Origin of Witch and Crow

I could see it coming, of course I could, as a seer, seeker of the craft.

It glimmers and blurs first, before it becomes a vision, like looking through the eyes of the Crow. 

The dark being of the dream, a glittering version of my own shiny devil. 

He dances and sweats, kicking up a nasty stench, coat-tails flying, sauntering toward me through the arid wasteland. 

If the moon grew teeth and ate all the stars, would the night grow colder, yet still be blue-black?

Waving my hand over the lake, a wand of wonder, trees grew like fingers, reaching for the Other Mother.

What kind of vessel is this so-called mother?

Is she full of love and wonder, or is she, as I suspect, a trickster, shifting with musty magic and ancient craft?

How, then, my beloveds, do we learn to wander freely into the blue-black?

Tonight, there is only one way. Climb higher now, up that strange finger-branched tree, up, up to the nest, and perch in the House of the Crow. 

Let him take you through his eyes, just for a moment, away from this stinking wasteland.

Who will know but you and your stalking devil?

What trick can I offer this old, bloated devil?
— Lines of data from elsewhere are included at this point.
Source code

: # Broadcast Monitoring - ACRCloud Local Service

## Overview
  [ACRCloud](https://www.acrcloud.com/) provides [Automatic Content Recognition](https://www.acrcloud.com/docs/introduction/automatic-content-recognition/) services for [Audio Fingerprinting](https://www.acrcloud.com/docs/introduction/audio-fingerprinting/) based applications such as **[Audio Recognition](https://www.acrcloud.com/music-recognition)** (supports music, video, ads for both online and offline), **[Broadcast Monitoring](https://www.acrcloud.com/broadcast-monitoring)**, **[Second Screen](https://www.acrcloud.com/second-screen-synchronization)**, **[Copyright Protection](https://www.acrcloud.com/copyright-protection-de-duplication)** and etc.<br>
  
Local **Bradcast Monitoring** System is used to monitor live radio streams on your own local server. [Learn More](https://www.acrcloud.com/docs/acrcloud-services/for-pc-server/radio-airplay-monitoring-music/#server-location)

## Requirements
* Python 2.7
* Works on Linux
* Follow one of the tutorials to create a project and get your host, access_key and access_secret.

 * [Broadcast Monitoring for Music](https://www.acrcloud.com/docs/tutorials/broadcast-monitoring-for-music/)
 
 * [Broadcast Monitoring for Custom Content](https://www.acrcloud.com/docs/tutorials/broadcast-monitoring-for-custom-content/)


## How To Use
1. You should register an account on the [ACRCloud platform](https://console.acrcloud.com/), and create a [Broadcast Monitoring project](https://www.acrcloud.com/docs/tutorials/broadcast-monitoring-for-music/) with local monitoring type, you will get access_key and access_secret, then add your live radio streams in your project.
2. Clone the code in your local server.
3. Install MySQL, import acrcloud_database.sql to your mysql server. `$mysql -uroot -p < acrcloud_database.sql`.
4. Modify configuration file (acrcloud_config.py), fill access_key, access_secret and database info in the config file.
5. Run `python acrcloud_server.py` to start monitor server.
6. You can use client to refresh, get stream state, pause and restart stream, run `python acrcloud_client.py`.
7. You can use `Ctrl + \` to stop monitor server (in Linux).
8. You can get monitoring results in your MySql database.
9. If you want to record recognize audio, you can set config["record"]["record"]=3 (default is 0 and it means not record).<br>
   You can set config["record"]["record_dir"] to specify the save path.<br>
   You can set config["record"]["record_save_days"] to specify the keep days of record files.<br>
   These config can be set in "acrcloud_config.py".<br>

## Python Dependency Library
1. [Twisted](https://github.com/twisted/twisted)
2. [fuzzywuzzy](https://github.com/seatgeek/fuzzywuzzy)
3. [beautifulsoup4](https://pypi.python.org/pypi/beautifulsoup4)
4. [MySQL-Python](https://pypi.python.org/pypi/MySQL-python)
The fetid, rotting bones of my ugliest mother.

Will we use her rot to feed him in the barren flats of the dusty, sun-bleached wasteland?

We will. We will. We will. We caw. We, of this magical craft. 

With a pinch of salt, a lick of spit, and gift from King Crow 

A fine, fine gift, a shapeshifting feather of iridescent, sparkling moon-kissed blue-black. 

The devil agrees to stay but takes his price. My heart shifts as it beats from pink to blue-black.

Cuts made jagged and deep, blood pooling in my eyes and mouth, knife held by the devil. 

“Caw, that’s enough!” says King Crow. 

Stops the devil in his tracks and he fades back. King Crow turns to me and says, “Whose Queen are you anyway? You are no Mother.”

I hunch down and pop up, and rattle in my best Crow-speak, fluttering my figmental wings. I spin three times on my dirty bare heel, braiding the threads of my time-weaving craft. 

“So,” says King Crow, “you are familiar with us here in the wasteland?”

“Now, you are seeing, seer,” I coo in my best Crow. “Now you are seeking, seeker. We all are born through this wasteland.”

Back, back, we dance, we weave, back into the future of the new Blue-Black. 

“Take threads from this nest,” I offer King Crow, “to weave our blue-black fates. This is the last of this old, strange craft.”

“Don’t tell your devil.”

“Don’t tell your mother.”

“It’s a deal, witch. Your secrets and your soul die with me,” said King Crow. 


“Wise, kind friend, thank you,” I say with a nod. “It’s a deal, Crow.”

With a bob of our silvery crowns and a twist of old threads made new, the deal was done. Back through the wasteland. 

Back to the other mother. 

Back to the cold, starless blue-black. 

Never, never back to that old bone-eating devil. 

It’s not the only devil you know. Smoke, lightning, spit, salt, and craft. 


This blue-black Crow King swapped my eyes with his. And so it is. 

We left the devil in the wasteland dust of his own making. Eye for an Eye. Tooth for a Tooth. And so it is. 

We stand in a lush place now. We do not look back. It’s all New Mother and Old Craft. And so it is.